Automatic Speech Recognition for Documenting Endangered Languages: Case Study of Ikema Miyakoan
Language endangerment poses a major challenge to linguistic diversity worldwide, and technological advances have opened new avenues for documentation and revitalization. Among these, automatic speech recognition (ASR) has shown increasing potential to assist in the transcription of endangered language data. This study focuses on Ikema, a severely endangered Ryukyuan language spoken in Okinawa, Japan, with approximately 1,300 remaining speakers, most of whom are over 60 years old.
Research Objectives
This study presents an ongoing effort to develop an ASR system for Ikema based on field recordings. The primary objectives of this research include:
- Constructing a comprehensive speech corpus from field recordings.
- Training an ASR model to achieve a low character error rate.
- Evaluating the impact of ASR assistance on speech transcription efficiency.
Methodology
To achieve these objectives, the research team undertook the following steps:
- Speech Corpus Construction: A total of {totaldatasethours} hours of speech data were collected from field recordings of native Ikema speakers. This corpus serves as the foundational dataset for training the ASR model.
- ASR Model Training: The collected speech data were used to train an ASR model, which achieved a character error rate as low as 15%. This rate indicates the model’s effectiveness in recognizing and transcribing spoken Ikema accurately.
- Efficiency Evaluation: The research team evaluated the impact of ASR assistance on transcription tasks, measuring both the time taken to transcribe speech and the cognitive load experienced by transcribers.
Findings
The integration of ASR technology into the transcription process of Ikema has yielded promising results. Key findings from the study include:
- The ASR model’s character error rate of 15% demonstrates its potential for effective transcription of endangered languages.

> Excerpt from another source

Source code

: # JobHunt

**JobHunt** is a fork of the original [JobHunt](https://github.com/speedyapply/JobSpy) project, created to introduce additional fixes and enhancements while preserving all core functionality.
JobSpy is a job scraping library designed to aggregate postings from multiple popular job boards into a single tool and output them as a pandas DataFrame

- Transcription time was significantly reduced when ASR assistance was utilized, allowing researchers to focus on more complex linguistic analysis.

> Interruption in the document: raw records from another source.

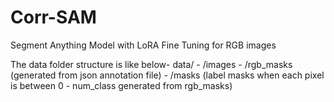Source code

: # Corr-SAM
Segment Anything Model with LoRA Fine Tuning for RGB images

The data folder structure is like below-
  data/
     - /images
     - /rgb_masks (generated from json annotation file)
     - /masks (label masks when each pixel is between 0 - num_class generated from rgb_masks)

- Cognitive load, measured through qualitative feedback from transcribers, was notably lower when using ASR, suggesting that technology can alleviate some burdens of manual transcription.
Conclusion
This study highlights the transformative role that automatic speech recognition can play in the documentation and revitalization of endangered languages like Ikema Miyakoan. By facilitating faster transcription and reducing cognitive demands, ASR serves as a viable tool for linguists and researchers engaged in the preservation of linguistic diversity. As the development of ASR technology continues to advance, its applications could expand to other endangered languages, offering scalable solutions for their documentation and revitalization.